CAREER: Cross-Layer Power-Bounded High Performance Computing on Emerging and Future Heterogeneous Computer Clusters

职业：新兴和未来异构计算机集群上的跨层功率受限高性能计算

• 批准号: 1453775
• 负责人: Rong Ge
• 金额: $ 45.35万
• 依托单位: Marquette University
• 依托单位国家: 美国
• 项目类别: Continuing Grant
• 财政年份: 2015
• 资助国家: 美国
• 起止时间: 2015-02-01 至 2015-10-31
• 项目状态: 已结题
• 来源: https://www.nsf.gov/awardsearch/showAward?AWD_ID=1453775&HistoricalAwards=false
• 关键词: CAREER; Cross; Layer; Power; Bounded

Highly efficient and scalable computing systems are crucial to scientific discovery and technology innovation critical to national security and human society. However, the scalability of HPC systems is increasingly constrained by the power requirement and the necessity to limit the power density of components and server rooms. Comprising millions of components, today?s HPC systems already consume megawatts of power; to meet an insatiate demand for performance from mission-critical applications, future systems will consist of even more components and consume more power. To resolve the conflicting needs of scaling performance and limiting power, this research develops enabling technology for efficient and scalable computing on emerging and future computer systems bounded by power budgets.The proposed power-bounded HPC approach recognizes power as a scarce resource and exploits hardware overprovisioning to scale performance within a power budget. Targeting at emerging heterogeneous HPC clusters comprising power-aware multicore CPUs and manycore accelerators, this research studies how to utilize all available power to maximize performance and power efficiency at component, node, and cluster levels for a wide range of applications. Specifically, this research (1) designs a novel application-aware cross-component scheduling system for power-bounded multicore computing, (2) creates a cooperative hybrid computing framework for power-bounded heterogeneous computing, and (3) develops analytical models and techniques to support large scale power-bounded computing. The completion of this research promotes novel system and software designs that efficiently utilize every watt of power on computation; the resulting analytical models form the theoretical foundation for designing future HPC systems, architectures, and building blocks. This project integrates educational components that engage graduate and undergraduate students in innovative HPC research, and broaden the participation of underrepresented and K-12 students.
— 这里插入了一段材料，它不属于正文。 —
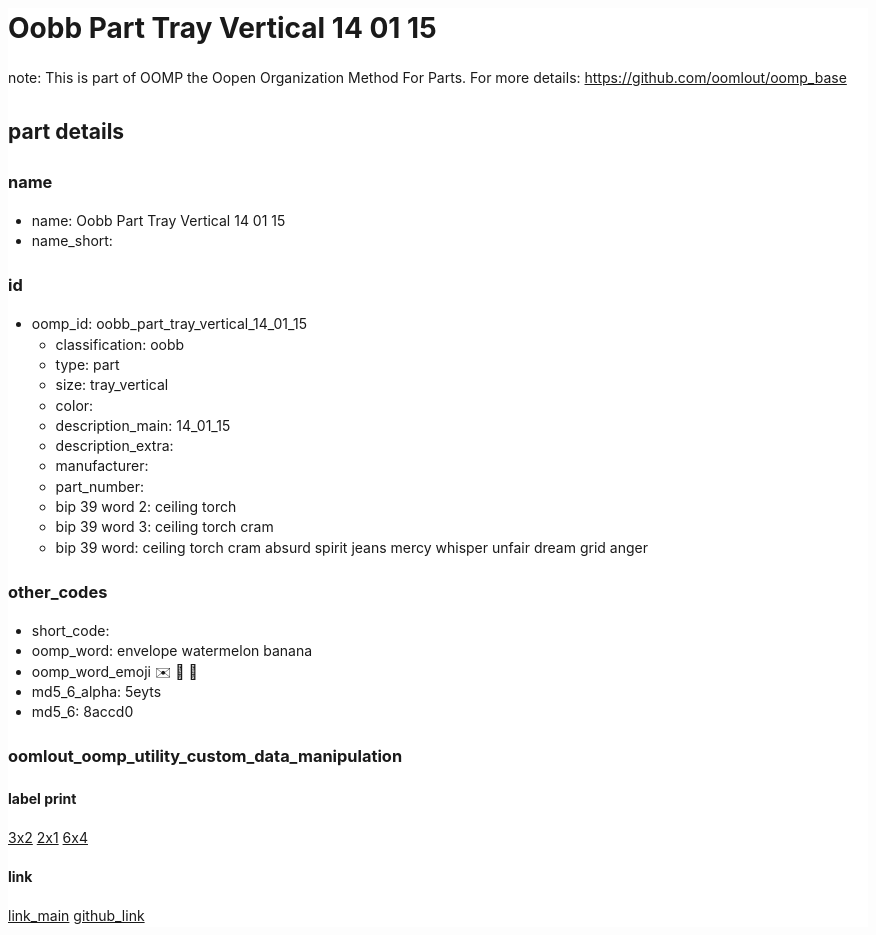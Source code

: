 # Oobb Part Tray Vertical 14 01 15  

note: This is part of OOMP the Oopen Organization Method For Parts. For more details: https://github.com/oomlout/oomp_base

##  part details





### name
* name: Oobb Part Tray Vertical 14 01 15
* name_short: 
### id
* oomp_id: oobb_part_tray_vertical_14_01_15
  * classification: oobb
  * type: part
  * size: tray_vertical
  * color: 
  * description_main: 14_01_15
  * description_extra: 
  * manufacturer: 
  * part_number: 
  * bip 39 word 2: ceiling torch
  * bip 39 word 3: ceiling torch cram
  * bip 39 word: ceiling torch cram absurd spirit jeans mercy whisper unfair dream grid anger

### other_codes
* short_code: 
* oomp_word: envelope watermelon banana
* oomp_word_emoji :envelope: :watermelon: :banana:
* md5_6_alpha: 5eyts
* md5_6: 8accd0






### oomlout_oomp_utility_custom_data_manipulation
#### label print
[3x2](http://192.168.1.245:1112/?label=oomp%205eyts)
[2x1](http://192.168.1.242:1112/?label=oomp%205eyts)
[6x4](http://192.168.1.55:1112/?label=oomp%205eyts)    

#### link

[link_main](https://github.com/oomlout/oomlout_oomp_current_version_messy/tree/main/parts/oobb_part_tray_vertical_14_01_15) [github_link](https://github.com/oomlout/oomlout_oomp_part_src/tree/main/parts/oobb_part_tray_vertical_14_01_15)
高效且可扩展的计算系统对于科学发现和技术创新至关重要，这对国家安全和人类社会至关重要。然而，HPC 系统的可扩展性越来越受到功率要求以及限制组件和服务器机房功率密度的必要性的限制。当今的 HPC 系统由数百万个组件组成，功耗已经达到兆瓦。为了满足关键任务应用程序对性能的不断要求，未来的系统将包含更多的组件并消耗更多的功率。为了解决扩展性能和限制功耗之间的矛盾需求，本研究开发了在受功率预算限制的新兴和未来计算机系统上实现高效和可扩展计算的支持技术。所提出的受功率限制的 HPC 方法将功率视为稀缺资源，并利用硬件过度配置来在功率预算内扩展性能。本研究针对由功耗感知多核 CPU 和众核加速器组成的新兴异构 HPC 集群，研究如何利用所有可用功率来最大限度地提高各种应用的组件、节点和集群级别的性能和能效。具体来说，本研究（1）为功率有限多核计算设计了一种新颖的应用程序感知跨组件调度系统，（2）为功率有限异构计算创建了协作混合计算框架，（3）开发了分析模型和技术来支持大规模功率有限计算。这项研究的完成促进了新颖的系统和软件设计，可以有效地利用每一瓦的计算功率；由此产生的分析模型构成了设计未来 HPC 系统、架构和构建块的理论基础。该项目整合了教育部分，让研究生和本科生参与创新 HPC 研究，并扩大代表性不足的学生和 K-12 学生的参与。